When you make map thread safe by using Collection.synchronizedMap(map), it locks whole map object, but ConcurrentHashMap does not lock the whole map, it just locks part of it(Segment).
You can read more about ConcurrentHashMap over here.

13. What will happen when you run below code

package org.arpit.java2blog;

import java.util.HashMap;
import java.util.Iterator;
import java.util.Map.Entry;

public class IterateMapMain {

    public static void main(String args[])
    {
        // HashMap with Country as key and capital as value
        HashMap<String,String> map=new HashMap<String,String>();
        map.put("India","Delhi");
        map.put("Japan","Tokyo");
        map.put("France","Paris");
        map.put("Russia","Moscow");

        
        // Iterating java iterator
        System.out.println("Iterating java Iterator");
        Iterator<String> countryKeySetIterator=map.keySet().iterator();
        while(countryKeySetIterator.hasNext()){
            String countryKey=countryKeySetIterator.next();
            map.put("Nepal", "KathMandu");
            System.out.println(countryKey);

        }
        System.out.println("-----------------------------");
    }

}

You will get below output

Iterating java IteratorException in thread "main" java.util.ConcurrentModificationException
at java.base/java.util.HashMap$HashIterator.nextNode(HashMap.java:1489)
at java.base/java.util.HashMap$KeyIterator.next(HashMap.java:1512)
at org.arpit.java2blog.IterateMapMain.main(IterateMapMain.java:24)
Japan

Whenever you try to change count of hashmap while iterating, it will throw java.util.ConcurrentModificationException because we call iterator.next,it checks for modCount and initial count, if it does not match it will throw ConcurrentModificationException.

14. Write a program to print odd even numbers using threads in sequence?

Here is the program to print odd and even numbers using threads in sequence.

15. Which design pattern you have used in your project?

You can name few design patterns such as Singleton, Observer etc. which you might have used in your project.

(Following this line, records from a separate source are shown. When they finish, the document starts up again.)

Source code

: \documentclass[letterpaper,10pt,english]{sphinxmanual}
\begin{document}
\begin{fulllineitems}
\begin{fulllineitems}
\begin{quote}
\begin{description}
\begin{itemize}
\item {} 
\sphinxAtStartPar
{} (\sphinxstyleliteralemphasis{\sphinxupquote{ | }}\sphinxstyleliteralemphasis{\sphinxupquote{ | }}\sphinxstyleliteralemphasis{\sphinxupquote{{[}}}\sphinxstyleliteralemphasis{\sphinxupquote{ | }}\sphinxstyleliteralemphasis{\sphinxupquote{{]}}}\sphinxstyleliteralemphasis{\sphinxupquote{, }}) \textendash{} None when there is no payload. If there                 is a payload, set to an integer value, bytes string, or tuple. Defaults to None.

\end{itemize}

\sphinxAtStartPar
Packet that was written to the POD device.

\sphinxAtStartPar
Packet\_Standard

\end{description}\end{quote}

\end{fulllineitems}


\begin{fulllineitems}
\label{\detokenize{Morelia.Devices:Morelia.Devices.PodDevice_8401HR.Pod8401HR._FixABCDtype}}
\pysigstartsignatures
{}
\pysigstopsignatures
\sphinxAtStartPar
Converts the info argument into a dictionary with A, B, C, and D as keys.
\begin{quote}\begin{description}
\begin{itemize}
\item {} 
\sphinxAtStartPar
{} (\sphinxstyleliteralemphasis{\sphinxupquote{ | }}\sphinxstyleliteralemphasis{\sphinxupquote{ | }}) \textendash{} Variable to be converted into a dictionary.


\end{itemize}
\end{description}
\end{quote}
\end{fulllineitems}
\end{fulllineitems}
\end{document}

16. What is double level locking in singleton design pattern?

Double level locking in single design pattern is used to make it thread-safe.

public static Singleton getInstance()
    { 
        if (_instance == null) { // Single Checked 
            synchronized (Singleton.class) 
            { 
                if (_instance == null)// Double checked 

                { 
                    _instance = new Singleton(); 
                }
            } 
        } return _instance; 
    }

Let's say two threads(T1 and T2) checked for null and both reached at synchronized (Singleton.class) . T1 gets the lock and create instance of Singleton and return.Now T2 enters in synchronized block, as we have checked for null again,it will not create object again.

17. Write a program to implement producer-consumer problem using BlockingQueue?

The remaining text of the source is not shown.